Реальный ip адрес можно определить через поддомены, которые вы забудете закрыть защитой, через заголовки писем email, если почта находится на том же сервере, где сайт, через http заголовки, если вы добавляли в них информацию об ip. Мест, где можно спалить свой реальный ip может быть много. Вам нужно потрудиться и закрыть все эти места. Пока этого не сделаете, профессиональная защита может быть неэффективной.

Также в интернете есть сервисы, которые по имени домена позволяют определить все их внешние ip адреса, которые ранее были засвечены. Если вы какое-то время были доступны в интернете под своим реальным ip адресом, он практически со 100% вероятностью уже засвечен и будет легко определен.

Какой сервис защиты от ддос атак выбирать, я не знаю. Конечно, начать проще всего с cloudflare, так как у них есть бесплатный тариф. Но там много ограничений, плюс надо немного разбираться в том, как работает этот сервис. В общем, бесплатно, без должного опыта защиты от ddos вы вряд ли что-то сделаете. Выбирайте кого-то еще. В качестве примера я уже привел StormWall выше. Начальный тариф там подъемный, можно начать с него.

Настройка firewall

Как я уже сказал выше, обязательно закройте фаерволом все, что только можно. Злоумышленники не должны ничего видеть на вашем реальном сервере. Просто перенести, к примеру, ssh на какой-то другой порт, отличный от 22 тут не подойдет. Закрывайте все и открывайте доступ только со своих доверенных адресов. Web трафик разрешайте только с серверов защиты. Их адреса вам предоставит поддержка.

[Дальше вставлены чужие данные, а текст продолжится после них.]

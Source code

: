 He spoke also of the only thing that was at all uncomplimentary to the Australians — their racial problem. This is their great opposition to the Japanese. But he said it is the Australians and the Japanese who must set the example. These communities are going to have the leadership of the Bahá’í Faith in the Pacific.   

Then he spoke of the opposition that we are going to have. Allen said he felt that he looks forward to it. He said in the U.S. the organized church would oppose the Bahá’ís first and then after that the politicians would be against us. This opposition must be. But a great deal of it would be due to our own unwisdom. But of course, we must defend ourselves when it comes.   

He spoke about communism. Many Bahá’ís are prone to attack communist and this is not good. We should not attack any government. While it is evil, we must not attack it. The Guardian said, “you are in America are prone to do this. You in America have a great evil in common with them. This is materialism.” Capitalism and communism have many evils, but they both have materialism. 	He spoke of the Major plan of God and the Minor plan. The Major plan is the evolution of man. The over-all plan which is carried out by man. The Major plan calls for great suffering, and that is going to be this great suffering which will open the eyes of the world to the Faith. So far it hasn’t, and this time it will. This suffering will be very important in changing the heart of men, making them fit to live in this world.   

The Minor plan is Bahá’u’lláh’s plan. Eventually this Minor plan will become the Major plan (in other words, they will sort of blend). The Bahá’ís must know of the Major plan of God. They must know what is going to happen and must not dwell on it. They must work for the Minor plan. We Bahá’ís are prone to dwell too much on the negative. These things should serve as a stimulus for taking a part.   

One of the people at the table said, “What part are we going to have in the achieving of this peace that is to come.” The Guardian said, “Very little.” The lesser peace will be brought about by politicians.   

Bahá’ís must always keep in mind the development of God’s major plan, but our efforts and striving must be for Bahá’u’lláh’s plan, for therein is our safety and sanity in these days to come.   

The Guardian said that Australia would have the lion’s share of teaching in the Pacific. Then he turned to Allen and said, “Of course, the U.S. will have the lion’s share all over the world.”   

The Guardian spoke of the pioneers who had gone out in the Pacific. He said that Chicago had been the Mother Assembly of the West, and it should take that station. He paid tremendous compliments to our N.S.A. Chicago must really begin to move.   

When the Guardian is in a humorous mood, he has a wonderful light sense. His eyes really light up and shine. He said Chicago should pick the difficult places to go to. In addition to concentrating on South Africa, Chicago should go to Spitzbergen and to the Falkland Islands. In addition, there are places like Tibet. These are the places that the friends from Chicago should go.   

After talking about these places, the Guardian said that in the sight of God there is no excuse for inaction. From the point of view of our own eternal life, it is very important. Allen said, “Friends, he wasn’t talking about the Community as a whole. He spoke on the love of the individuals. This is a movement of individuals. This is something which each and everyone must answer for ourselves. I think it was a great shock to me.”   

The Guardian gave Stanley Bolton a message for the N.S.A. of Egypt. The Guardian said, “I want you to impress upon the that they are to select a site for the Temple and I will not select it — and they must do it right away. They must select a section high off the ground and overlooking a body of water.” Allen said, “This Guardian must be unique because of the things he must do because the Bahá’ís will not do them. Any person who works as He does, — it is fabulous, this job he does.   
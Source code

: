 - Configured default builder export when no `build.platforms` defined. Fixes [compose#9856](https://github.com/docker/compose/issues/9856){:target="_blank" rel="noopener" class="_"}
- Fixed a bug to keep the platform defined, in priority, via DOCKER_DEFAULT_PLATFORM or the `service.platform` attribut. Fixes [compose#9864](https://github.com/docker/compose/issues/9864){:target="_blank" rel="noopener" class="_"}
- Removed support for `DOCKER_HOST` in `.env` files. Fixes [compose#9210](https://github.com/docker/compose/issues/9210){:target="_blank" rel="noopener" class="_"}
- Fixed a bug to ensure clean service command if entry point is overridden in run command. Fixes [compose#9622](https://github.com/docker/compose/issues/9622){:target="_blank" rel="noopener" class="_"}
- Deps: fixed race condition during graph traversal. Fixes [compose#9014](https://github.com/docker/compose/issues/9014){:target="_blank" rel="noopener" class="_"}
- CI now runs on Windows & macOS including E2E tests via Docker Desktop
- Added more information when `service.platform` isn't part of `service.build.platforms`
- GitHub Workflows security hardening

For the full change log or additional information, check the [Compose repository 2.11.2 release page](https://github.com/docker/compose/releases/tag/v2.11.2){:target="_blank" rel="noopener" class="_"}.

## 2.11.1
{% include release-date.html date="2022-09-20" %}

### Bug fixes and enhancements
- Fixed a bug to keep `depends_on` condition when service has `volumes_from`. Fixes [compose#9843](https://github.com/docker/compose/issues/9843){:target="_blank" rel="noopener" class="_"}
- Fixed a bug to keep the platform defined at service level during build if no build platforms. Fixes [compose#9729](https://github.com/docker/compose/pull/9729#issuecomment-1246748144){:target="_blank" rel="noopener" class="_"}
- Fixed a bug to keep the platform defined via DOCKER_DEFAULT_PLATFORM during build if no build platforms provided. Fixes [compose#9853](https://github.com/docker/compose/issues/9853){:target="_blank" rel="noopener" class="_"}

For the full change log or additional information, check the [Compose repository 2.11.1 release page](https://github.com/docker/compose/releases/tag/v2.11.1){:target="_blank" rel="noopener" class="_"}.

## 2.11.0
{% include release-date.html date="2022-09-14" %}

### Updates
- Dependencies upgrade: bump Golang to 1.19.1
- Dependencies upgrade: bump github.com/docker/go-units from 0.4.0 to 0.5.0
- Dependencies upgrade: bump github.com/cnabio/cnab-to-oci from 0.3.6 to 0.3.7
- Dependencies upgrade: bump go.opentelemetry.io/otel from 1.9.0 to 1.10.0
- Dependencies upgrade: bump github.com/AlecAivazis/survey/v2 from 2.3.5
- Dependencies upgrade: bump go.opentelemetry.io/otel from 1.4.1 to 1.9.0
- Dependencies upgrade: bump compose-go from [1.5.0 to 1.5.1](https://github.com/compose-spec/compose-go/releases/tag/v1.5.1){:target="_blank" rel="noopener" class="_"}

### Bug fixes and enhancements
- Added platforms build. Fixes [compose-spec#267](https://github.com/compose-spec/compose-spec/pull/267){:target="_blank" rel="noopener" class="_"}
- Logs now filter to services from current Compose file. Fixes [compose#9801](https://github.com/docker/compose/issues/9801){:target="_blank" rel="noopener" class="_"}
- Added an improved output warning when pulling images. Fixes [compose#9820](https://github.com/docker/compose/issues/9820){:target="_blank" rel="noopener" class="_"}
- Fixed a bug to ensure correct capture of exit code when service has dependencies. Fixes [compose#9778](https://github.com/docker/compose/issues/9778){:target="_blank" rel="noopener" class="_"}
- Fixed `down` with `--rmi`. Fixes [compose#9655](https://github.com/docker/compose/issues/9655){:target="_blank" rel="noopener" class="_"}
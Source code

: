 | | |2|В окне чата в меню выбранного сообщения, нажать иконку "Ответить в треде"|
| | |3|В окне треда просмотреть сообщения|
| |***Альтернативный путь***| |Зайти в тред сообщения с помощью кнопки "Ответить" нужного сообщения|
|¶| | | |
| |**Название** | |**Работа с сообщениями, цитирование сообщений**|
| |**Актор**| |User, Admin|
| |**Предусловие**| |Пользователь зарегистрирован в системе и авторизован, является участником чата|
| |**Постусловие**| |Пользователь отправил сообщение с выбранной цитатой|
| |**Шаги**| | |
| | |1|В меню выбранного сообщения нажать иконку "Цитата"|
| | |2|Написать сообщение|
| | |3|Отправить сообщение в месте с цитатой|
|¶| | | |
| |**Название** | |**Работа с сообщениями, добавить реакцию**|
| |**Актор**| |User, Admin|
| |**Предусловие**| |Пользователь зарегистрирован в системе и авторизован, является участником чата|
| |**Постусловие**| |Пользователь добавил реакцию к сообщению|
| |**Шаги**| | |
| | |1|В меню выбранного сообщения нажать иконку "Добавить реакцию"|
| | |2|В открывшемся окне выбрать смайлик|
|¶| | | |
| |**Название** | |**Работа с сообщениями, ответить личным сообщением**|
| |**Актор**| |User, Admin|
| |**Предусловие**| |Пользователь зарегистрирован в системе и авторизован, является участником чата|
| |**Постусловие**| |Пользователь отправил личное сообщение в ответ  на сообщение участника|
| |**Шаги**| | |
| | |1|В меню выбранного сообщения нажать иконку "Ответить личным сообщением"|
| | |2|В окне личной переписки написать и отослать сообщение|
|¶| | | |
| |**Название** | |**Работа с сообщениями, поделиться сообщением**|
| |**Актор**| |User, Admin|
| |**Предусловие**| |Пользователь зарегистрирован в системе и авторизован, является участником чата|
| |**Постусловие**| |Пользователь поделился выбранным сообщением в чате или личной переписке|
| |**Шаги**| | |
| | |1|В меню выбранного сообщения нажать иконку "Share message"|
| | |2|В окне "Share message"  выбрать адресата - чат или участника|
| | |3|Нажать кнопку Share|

Подробнее о настройке iptables, если используете этот фаервол, можете прочитаь в моем материале по теме.

Аренда хостинга с защитой от ddos

Желательным, но не обязательным шагом по защите сервера от ddos атаки — увеличение его производительности, либо переезд на специальные виртуальные серверы, которые изначально поддерживают защиту от ддос. Это не обязательно поможет, но если есть возможность, то нарастите мощности или переедьте в другое место. Это позволит вам прожить немного дольше и расширит зону для маневра.

Когда ваш сервер и так еле тянет нагрузку, а тут еще идет атака, он очень быстро загнется. Если мощности не хватает с достаточным запасом, то атакующие могут пройти защиту очень малым объемом трафика, который невозможно будет отличить от легитимного, и этого будет достаточно, чтобы сайт стал недоступен. Специализированный хостинг учитывает эти моменты и предлагает решения.

Настройка кэширования

Кешированием стоит заниматься сразу, а не тогда, когда вас уже атакуют. Тем не менее, если у вас не оптимизирован сайт или сервис, защитить его будет очень сложно. Как я уже написал выше, защита может пропускать часть трафика, который будет очень похож на легитимный. И этого трафика может хватить, чтобы загрузить до отказа сервер.

Вопрос кэширования достаточно сложный и сходу трудно будет предложить эффективные решения. Тем не менее, если для вас важно хоть что-то отвечать пользователям, а не показывать ошибку веб сервера, то закэшируйте в статику то, что должно даваться динамически. Пусть во время атаки хотя бы сохранится видимость того, что сайт работает. Это все равно лучше, чем полная остановка работы.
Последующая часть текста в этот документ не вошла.